Fleming, Atilla’ya, Abdullah Happani, Hüseyin Necefzade, Rüçhan Bayar, Muhammed Zarrab veya Camelia Jamshidy adlı kişilerle hiç tanışıp tanışmadığını soruyor. Atilla, her bir isim için “Hayır” cevabını veriyor.
Atilla, Ahmet Alacacı’yı sadece banka müşterisi olarak tanıdığını söylüyor.
Soru: Süleyman Aslan sizden, Alacacı’ya, diğer müşterilerden farklı muamele etmenizi hiç istedi mi?
Atilla, “Hayır” diyor, bu hususta herhangi bir toplantı yapmadıklarını söylüyor.
Soru: Zarrab ile olan ilişkisi konusunda Süleyman Aslan’la hiç konuştunuz mu?
Atilla: Onunla, hakkında konuşabileceğimiz bir ilişkisi olduğunu bile bilmiyordum.
Yargıç Berman: Süleyman Aslan’ın şu anda ne yaptığını biliyor musunuz?
Atilla: Danışmanlık işine girdiğini biliyorum ama ayrıntılarını bilmiyorum. Kimlerle çalıştığını bilmiyorum…

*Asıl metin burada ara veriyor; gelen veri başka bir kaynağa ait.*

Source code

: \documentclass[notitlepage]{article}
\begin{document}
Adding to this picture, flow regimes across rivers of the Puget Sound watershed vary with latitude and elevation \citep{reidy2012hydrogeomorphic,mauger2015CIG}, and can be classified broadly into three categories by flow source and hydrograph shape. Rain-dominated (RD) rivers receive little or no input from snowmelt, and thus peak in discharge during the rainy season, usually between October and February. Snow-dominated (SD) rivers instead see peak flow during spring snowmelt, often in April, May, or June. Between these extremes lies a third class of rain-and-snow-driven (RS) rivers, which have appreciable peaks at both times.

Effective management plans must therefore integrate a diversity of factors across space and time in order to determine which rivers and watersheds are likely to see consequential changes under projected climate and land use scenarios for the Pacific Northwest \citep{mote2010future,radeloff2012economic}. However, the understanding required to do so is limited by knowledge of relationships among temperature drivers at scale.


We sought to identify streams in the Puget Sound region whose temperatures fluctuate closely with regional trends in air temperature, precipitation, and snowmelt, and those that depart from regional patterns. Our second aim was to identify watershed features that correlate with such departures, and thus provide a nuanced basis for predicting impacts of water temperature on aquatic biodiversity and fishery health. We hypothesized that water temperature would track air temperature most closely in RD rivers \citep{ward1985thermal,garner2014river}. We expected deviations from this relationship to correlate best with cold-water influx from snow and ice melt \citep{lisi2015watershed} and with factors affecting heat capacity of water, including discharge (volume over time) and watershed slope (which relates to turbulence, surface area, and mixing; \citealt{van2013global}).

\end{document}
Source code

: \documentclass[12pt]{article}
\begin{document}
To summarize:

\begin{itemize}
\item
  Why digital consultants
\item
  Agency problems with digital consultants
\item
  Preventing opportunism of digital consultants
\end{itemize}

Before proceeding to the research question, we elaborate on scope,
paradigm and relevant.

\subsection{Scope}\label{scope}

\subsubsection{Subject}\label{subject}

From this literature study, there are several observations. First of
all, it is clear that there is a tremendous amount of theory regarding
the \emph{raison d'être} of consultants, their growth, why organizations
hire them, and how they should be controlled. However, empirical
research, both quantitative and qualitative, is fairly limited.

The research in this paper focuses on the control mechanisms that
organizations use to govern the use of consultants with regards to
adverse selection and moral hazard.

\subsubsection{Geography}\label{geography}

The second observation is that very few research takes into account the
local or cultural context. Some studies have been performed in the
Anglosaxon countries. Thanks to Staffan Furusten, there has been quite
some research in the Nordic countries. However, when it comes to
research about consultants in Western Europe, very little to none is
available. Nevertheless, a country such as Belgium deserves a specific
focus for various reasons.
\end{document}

Yargıç Berman, Aslan’ın danışmanlık işinde bankalarla çalışıp çalışmadığını soruyor. Atilla, “sanmıyorum” diyor çünkü Aslan bankalarla çalışsaydı bundan kendisinin de haberi olacağını söylüyor.
Atilla, Halkbank’ta ve tüm Türk bankalarında, yaptırımların uygulanmasını izleyen bir “uyum” departmanı olduğunu söylüyor.
Fleming, bu işlerde bilgisayar programı kullanılıp kullanılmadığını soruyor.
Atilla, “Evet, o tür şeyler kullanıyorlar” diyor ama programın adını bilmiyor.
Atilla genellikle OFAC (Yabancı Varlıklar Kontrol Ofisi), Hazine Bakanlığı ve elçilik yetkilileriyle bir araya geldiğini söylüyor. Atilla, “O kadar çok isim var ki hepsini hatırlayamıyorum” diyor ancak geçen hafta tanıklık eden David Cohen ve Adam Szubin ile görüştüğünü söylüyor. Atilla, tanık kürsüsüne çıktığında Szubin’i tanıyamadığını söylüyor.
Fleming, Hakan Atilla’nın Wikileaks’e düşen yazışmalarında yer alan bir belgeye ilişkin sorular soruyor. Atilla, belgede “Hazine Bakanlığı hakkında bazı bilgiler” ve “orada yaptığımız toplantılarla ilgili bazı bilgiler” olduğunu söylüyor.
Fleming, Atilla’ya Türkiye’deki bankaların gizlilik düzenlemelerini soruyor. Atilla, müşteri bilgilerinin gizliliği nedeniyle bilgilerin açıklanmasında kısıtlamalar olduğunu ancak bir kişinin bir banka ile çalışıp çalışmadığı konusunda belli bilgileri paylaşabileceğini söylüyor.
Fleming, OFAC’tan veya başka bir kurumdan birisinin, Atilla’ya Reza Zarrab ile iş yapmamasını söyleyip söylemediğini soruyor. “Hayır” yanıtı veren Atilla, “O şekilde bir uyarı yoktu. Nitekim 2012 civarında altın ihracatı yükselirken, ABD Hazine Bakanlığı durumun farkındaydı” dedi.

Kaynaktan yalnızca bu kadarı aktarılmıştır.